Manford, in his opening statement Wednesday, attacked Carpegna’s credibility as a witness, saying she was “bought and paid for” by the state.

Berkeley County Prosecuting Attorney Pamela Games-Neely told the jury of eight women and four men that Bennett shot Garcia-Cruz at Carpegna’s apartment despite attempts by another man who was with him to intervene.

A third man also was with Garcia-Cruz at the apartment, but Games-Neely told jurors that Bennett, who suddenly emerged from a closet in the two-bedroom unit, was the only one who had a gun.

Paramedic Michael Barrett testified Wednesday that he found Garcia-Cruz face down, sprawled out on the steps of an apartment complex stairwell upon responding to what was reported as a head injury due to a fall.

Barrett said Garcia-Cruz wasn’t breathing and he didn’t detect a pulse after two females at the complex indicated the victim was “messed up” and directed Barrett to the stairwell after he arrived there between 6 and 6:30 a.m.

Upon turning the victim on his side, Barrett said he saw the head wound and a lot of blood, but then heard what sounded like a female screaming at the apartment complex and took cover behind a dumpster fearing for his own safety.

Barrett said he returned to his vehicle, drove across Winchester Avenue to the ROCS convenience store nearby and called for law enforcement. Barrett said he returned to the scene with Berkeley County sheriff’s deputies and at that time confirmed the man was dead.

Upon arriving at the apartment complex, Sheriff’s Deputy Chad Jones testified that he followed a blood trail to Apartment 10, where he saw blood “all over the place.” 

The door was locked, but Jones said he was able to enter by reaching through a window that was broken out to unlock the door.

Games-Neely told jurors that they would hear testimony indicating Carpegna has a bad habit of locking herself out of things and had to break the window to get into her apartment.

Games-Neely said testimony also would show that Omar Navarro, a man who knew Carpegna and had been intimate with her, gave the woman a ride home the night of the shooting from the Bunker Hill, W.Va., club where she worked as a dancer.

Navarro was joined by Garcia-Cruz and Javier Moreno. Two other individuals were dropped off at Viva Mexico restaurant before arriving at Carpegna’s residence, Games-Neely said.

After they arrived at her apartment, Games-Neely told jurors that Carpegna took Moreno to her bedroom to have sex with him in exchange for money as part of an arrangement.

Games-Neely said testimony would show that Carpegna came out of the bedroom at one point and said Moreno wasn’t going to pay her and that Bennett subsequently emerged from a closet and repeatedly ordered she be paid “my money.”
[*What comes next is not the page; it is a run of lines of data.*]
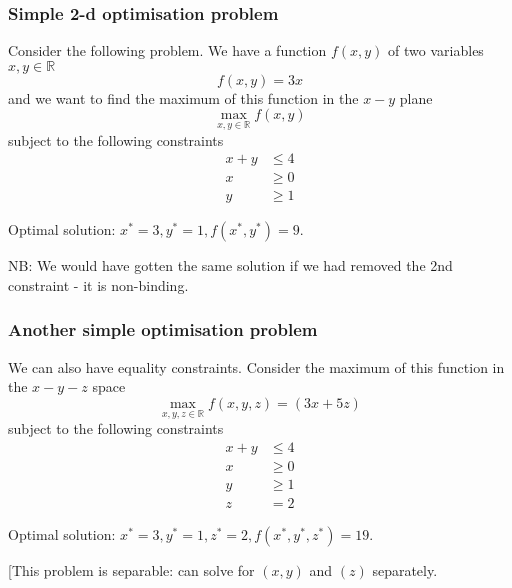 \documentclass[10pt,aspectratio=169,dvipsnames]{beamer}
\begin{document}
\begin{frame}
  \frametitle{Simple 2-d optimisation problem}

  Consider the following problem. We have a function $f(x,y)$ of two variables $x,y\in \mathbb{R}$
  \begin{equation*}
    f(x,y) = 3x
  \end{equation*}
  and we want to find the maximum of this function in the $x-y$ plane
  \begin{equation*}
    \max_{x,y\in \mathbb{R}} f(x,y)
  \end{equation*}
  subject to the following constraints
  \begin{align}
    x + y & \leq 4 \\
    x & \geq 0 \\
    y & \geq 1
  \end{align}

  \alert{Optimal solution:} $x^* = 3, y^* = 1, f(x^*,y^*) = 9$.

  NB: We would have gotten the same solution if we had removed the 2nd constraint - it is \alert{non-binding}.
\end{frame}


\begin{frame}
  \frametitle{Another simple optimisation problem}

  We can also have equality constraints. Consider the maximum of this function in the $x-y-z$ space
  \begin{equation*}
    \max_{x,y,z\in \mathbb{R}} f(x,y,z) =  (3x + 5z)
  \end{equation*}
  subject to the following constraints
  \begin{align*}
    x + y & \leq 4 \\
    x & \geq 0 \\
    y & \geq 1 \\
    z & = 2
  \end{align*}

  \pause
  \alert{Optimal solution:} $x^* = 3, y^* = 1, z^* = 2, f(x^*,y^*,z^*) = 19$.

  [This problem is \alert{separable}: can solve for $(x,y)$ and $(z)$ separately.
\end{frame}
\end{document}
In trying to calm Bennett down, Games-Neely said Navarro was “pistol-whipped” in an altercation with the defendant, who then shot Garcia-Cruz in the head at close range.

Sheriff’s Deputy Lt. Daniel Steerman testified Wednesday that Carpegna initially stated to police that four Hispanic males had come back to her apartment and an argument ensued between two of them and one shot the other.
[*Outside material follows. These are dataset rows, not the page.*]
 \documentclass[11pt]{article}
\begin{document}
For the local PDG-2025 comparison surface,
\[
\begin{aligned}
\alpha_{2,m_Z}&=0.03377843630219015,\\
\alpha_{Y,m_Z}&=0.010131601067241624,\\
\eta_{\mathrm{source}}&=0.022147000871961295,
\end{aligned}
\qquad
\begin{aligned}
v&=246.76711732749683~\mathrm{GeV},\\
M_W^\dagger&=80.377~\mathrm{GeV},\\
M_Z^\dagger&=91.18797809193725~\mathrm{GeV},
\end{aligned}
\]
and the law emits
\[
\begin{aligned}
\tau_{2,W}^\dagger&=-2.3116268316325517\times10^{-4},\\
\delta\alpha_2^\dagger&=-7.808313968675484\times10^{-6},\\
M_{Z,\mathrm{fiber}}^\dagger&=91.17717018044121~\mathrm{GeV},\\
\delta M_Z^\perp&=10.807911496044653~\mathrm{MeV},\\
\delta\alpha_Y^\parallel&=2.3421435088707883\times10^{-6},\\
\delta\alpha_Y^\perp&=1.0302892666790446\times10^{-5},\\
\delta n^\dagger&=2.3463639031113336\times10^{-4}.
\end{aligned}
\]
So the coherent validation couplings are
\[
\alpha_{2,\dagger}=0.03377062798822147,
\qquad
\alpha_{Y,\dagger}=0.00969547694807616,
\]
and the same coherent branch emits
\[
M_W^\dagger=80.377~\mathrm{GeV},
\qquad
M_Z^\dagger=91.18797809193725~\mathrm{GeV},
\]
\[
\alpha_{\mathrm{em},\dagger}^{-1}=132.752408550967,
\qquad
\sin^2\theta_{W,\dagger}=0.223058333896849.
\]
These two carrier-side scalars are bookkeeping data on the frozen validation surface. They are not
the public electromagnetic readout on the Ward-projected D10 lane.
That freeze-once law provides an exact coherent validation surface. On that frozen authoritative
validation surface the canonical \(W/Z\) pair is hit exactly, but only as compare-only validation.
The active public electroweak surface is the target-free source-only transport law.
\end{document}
The victim was dragged out of the apartment to the stairwell by Bennett, who was arrested in Hagerstown two days later.

Games-Neely said Garcia-Cruz, Moreno and Navarro were “the perfect victims” because of their residency status.

Moreno, who voluntarily returned to Mexico and isn’t available for the trial, had entered the United States illegally, Games-Neely said.

In his opening statement, Manford asserted that Bennett was surprised to discover three men in Carpegna’s apartment and grabbed his gun from the pantry after hearing Carpegna in distress about not being paid and after realizing he was outnumbered.

Bennett had “no intention to kill anyone,” Manford said.